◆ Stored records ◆

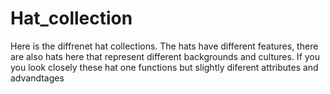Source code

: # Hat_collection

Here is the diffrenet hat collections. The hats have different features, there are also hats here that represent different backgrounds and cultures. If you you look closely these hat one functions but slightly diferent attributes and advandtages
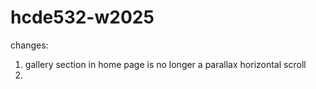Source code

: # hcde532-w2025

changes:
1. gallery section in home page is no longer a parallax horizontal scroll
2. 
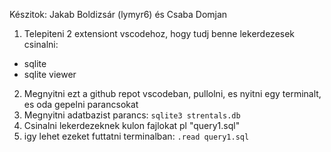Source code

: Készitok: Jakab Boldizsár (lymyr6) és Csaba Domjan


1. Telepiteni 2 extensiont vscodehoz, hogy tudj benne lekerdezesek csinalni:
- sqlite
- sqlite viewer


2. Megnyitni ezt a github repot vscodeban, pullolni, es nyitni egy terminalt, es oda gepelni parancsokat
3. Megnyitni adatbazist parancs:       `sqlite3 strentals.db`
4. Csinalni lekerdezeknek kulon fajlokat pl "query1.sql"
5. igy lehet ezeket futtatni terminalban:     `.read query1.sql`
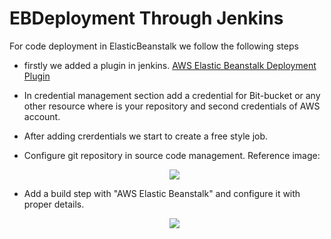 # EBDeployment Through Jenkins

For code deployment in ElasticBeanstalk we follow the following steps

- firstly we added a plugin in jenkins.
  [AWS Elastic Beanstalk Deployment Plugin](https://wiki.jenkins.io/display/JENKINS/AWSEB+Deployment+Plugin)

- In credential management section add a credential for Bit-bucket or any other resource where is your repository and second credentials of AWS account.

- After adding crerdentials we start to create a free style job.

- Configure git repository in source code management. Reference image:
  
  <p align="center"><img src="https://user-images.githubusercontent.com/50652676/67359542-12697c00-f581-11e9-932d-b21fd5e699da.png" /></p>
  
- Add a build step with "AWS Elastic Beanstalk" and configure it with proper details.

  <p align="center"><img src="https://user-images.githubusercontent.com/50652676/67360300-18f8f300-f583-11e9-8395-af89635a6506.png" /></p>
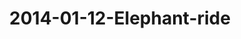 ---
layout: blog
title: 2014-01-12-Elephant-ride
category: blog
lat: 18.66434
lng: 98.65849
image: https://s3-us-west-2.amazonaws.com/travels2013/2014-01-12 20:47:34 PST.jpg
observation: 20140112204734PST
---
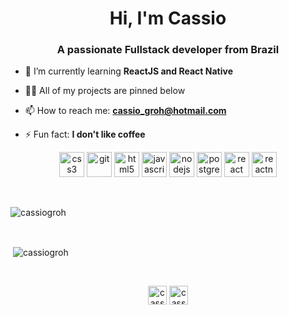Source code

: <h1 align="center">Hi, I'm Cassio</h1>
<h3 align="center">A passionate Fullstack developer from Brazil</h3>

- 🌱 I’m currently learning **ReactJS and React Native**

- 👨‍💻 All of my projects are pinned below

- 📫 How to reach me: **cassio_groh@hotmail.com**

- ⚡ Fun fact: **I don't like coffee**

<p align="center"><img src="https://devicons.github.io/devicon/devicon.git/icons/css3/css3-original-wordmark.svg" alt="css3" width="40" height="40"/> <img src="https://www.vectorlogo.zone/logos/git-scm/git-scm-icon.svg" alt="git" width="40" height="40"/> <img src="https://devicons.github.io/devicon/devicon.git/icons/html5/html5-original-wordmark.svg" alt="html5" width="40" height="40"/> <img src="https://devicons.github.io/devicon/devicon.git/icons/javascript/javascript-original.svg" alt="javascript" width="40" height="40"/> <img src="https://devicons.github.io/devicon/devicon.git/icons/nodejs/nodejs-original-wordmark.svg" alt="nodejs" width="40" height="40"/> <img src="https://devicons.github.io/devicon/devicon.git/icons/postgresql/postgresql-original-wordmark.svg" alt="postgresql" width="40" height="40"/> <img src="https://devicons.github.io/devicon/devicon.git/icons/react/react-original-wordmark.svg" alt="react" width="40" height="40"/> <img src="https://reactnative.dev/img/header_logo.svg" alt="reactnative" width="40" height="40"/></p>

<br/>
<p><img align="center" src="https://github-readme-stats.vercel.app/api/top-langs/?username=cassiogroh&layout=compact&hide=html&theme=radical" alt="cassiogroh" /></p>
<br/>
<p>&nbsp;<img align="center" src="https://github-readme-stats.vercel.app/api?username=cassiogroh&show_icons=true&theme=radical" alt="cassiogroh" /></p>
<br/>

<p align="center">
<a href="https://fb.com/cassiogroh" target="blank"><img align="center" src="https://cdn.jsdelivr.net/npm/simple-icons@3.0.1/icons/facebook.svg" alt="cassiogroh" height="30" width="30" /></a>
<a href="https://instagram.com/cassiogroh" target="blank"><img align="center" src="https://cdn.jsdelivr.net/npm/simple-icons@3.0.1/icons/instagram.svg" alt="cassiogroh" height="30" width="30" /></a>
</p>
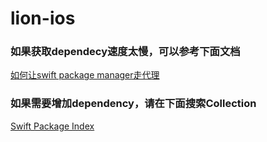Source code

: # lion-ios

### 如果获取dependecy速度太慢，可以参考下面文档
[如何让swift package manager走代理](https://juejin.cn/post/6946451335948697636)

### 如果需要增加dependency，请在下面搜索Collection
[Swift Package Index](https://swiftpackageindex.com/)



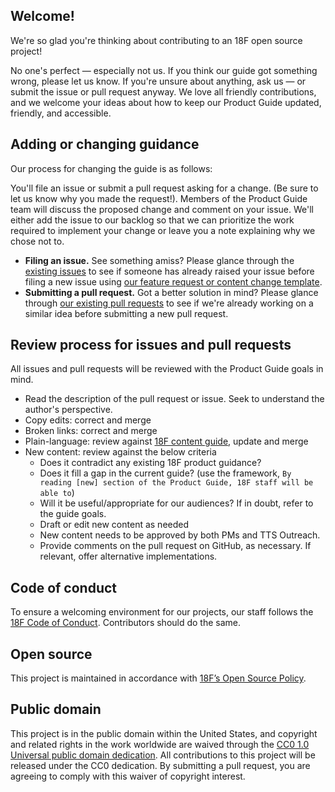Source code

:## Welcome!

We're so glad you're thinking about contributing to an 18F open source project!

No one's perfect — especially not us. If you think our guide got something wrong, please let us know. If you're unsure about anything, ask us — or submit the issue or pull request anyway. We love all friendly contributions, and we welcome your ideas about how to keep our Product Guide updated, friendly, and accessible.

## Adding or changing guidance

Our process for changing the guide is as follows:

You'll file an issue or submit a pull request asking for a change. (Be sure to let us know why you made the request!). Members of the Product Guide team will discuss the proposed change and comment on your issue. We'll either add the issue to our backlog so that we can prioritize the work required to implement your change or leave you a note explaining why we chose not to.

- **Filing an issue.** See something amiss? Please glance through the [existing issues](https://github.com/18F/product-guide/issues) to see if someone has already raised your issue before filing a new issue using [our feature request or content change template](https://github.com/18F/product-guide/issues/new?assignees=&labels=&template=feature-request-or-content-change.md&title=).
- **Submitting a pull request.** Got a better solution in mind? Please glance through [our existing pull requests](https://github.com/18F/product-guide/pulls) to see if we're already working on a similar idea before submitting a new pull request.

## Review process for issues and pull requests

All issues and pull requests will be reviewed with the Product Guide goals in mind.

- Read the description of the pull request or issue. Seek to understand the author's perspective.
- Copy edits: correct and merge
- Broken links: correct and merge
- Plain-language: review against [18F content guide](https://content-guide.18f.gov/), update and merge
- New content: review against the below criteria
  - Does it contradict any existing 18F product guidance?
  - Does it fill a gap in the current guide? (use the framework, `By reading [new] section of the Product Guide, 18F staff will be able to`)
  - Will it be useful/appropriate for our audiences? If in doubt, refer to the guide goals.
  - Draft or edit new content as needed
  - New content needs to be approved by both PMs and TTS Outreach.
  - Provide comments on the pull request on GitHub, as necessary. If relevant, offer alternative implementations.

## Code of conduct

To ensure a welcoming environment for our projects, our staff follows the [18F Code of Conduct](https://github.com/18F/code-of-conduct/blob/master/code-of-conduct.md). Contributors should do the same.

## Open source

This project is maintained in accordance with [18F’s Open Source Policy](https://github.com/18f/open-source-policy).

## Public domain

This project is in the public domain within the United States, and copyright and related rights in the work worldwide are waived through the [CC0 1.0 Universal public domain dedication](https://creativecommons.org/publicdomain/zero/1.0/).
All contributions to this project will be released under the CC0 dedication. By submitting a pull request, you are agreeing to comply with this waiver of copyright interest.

◆ Problem to work on ◆
What is asked for is an exact copy of the lines above from the one containing "- Read the description" through the one containing "- Does it contradict", and only those.

◆ Reply ◆
- Read the description of the pull request or issue. Seek to understand the author's perspective.
- Copy edits: correct and merge
- Broken links: correct and merge
- Plain-language: review against [18F content guide](https://content-guide.18f.gov/), update and merge
- New content: review against the below criteria
  - Does it contradict any existing 18F product guidance?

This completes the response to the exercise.